Effect of BDL on plasma bilirubin, transaminases, and survival rate. Under light ether anesthesia, animals were subjected to bile-duct-ligation (BDL). At the indicated times after BDL, plasma levels of total-bilirubin (A), AST (B), and ALT (C), were measured as described in the text. During the experiment, survival rate of animals was analyzed (D). Open circles: control mice (BDL alone); Open squares, animals pretreated with antibiotics from 1 week before BDL (Abx); Closed squares, animals splenectomized just before BDL (Spx); Closed circles, iNOS−/− mice which received BDL (iNOS−/−). Crosses, sham-operated mice. Statistical difference between control (BDL alone) and experimental groups is analyzed by Student’s t test. *p<0.05
Since the spleen is responsible for the elimination of injured blood cells including erythrocytes, splenectomy may affect the profiles of blood cells in the circulation. To test this possibility, we analyzed the profiles of the circulating blood cells after splenectomy and/or BDL. However, populations of blood cells including platelets remained unchanged during the experiments (Fig. 2).
Fig. 2.
Effect of splenectomy on the population of the circulating blood cells. At the indicated times after BDL, blood samples were obtained. The population of blood cells was analyzed as described in the text. Open circles, control mice (BDL alone); Closed squares, animals splenectomized just before BDL (Spx); Open triangle, splenectomized animals without BDL (Spx-only); Crosses, sham-operated mice.

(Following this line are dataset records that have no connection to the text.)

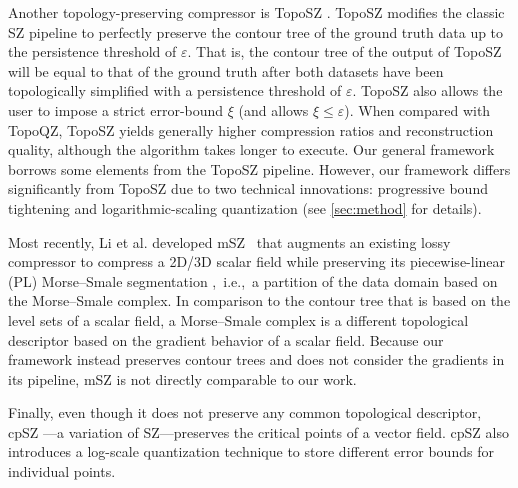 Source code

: Another topology-preserving compressor is TopoSZ \cite{yan2023toposz}. 
TopoSZ modifies the classic SZ pipeline to perfectly preserve the contour tree of the ground truth data up to the persistence threshold of $\varepsilon$. 
That is, the contour tree of the output of TopoSZ will be equal to that of the ground truth after both datasets have been topologically simplified with a persistence threshold of $\varepsilon$. 
TopoSZ also allows the user to impose a strict error-bound $\xi$ (and allows $\xi \leq \varepsilon$). When compared with TopoQZ, TopoSZ yields generally higher compression ratios and reconstruction quality, although the algorithm takes longer to execute. 
Our general framework borrows some elements from the TopoSZ pipeline. However, our framework differs significantly from TopoSZ due to two technical innovations: progressive bound tightening and logarithmic-scaling quantization (see \cref{sec:method} for details).  

Most recently, Li et al. developed mSZ~\cite{li2024msz} that augments an existing lossy compressor to compress a 2D/3D scalar field while preserving its piecewise-linear (PL) Morse--Smale segmentation \cite{edelsbrunner2001hierarchical,edelsbrunner2003morse},~i.e.,~a partition of the data domain based on the Morse--Smale complex. 
In comparison to the contour tree that is based on the level sets of a scalar field, a Morse--Smale complex is a different topological descriptor based on the gradient behavior of a scalar field.   
Because our framework instead preserves contour trees and does not consider the gradients in its pipeline, mSZ is not directly comparable to our work. 

Finally, even though it does not preserve any common topological descriptor, cpSZ \cite{liang2022toward}---a variation of SZ---preserves the critical points of a vector field. cpSZ also introduces a log-scale quantization technique to store different error bounds for individual points.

Histological examination revealed that BDL rapidly induced liver injury in the control group (Fig. 3). Consistent with the difference in the increase of plasma transaminases, liver injury was less apparent with animals that had been received either antibiotics or splenectomy. Liver injury was also mild in iNOS−/− mice as compared to control BDL animals. These observations suggest that the intestinal flora, iNOS-derived NO and the immune system in the spleen play critical roles in the determination of obstructive liver injury.
Fig. 3.
Histological examination of liver specimens after BDL. At the indicated times after BDL, the liver specimens were obtained, fixed with 10% formalin, and embedded in paraffin. Thin sections of the liver specimens were stained with hematoxylin-eosin (A). Area of necrosis was determined by using a Image J Software and expressed as % of total area (B). Statistical difference between control (BDL alone) and experimental groups is analyzed by Student’s t test. *p<0.05. All symbols and other conditions were as in Fig. 1. Scale bar = 100 µm.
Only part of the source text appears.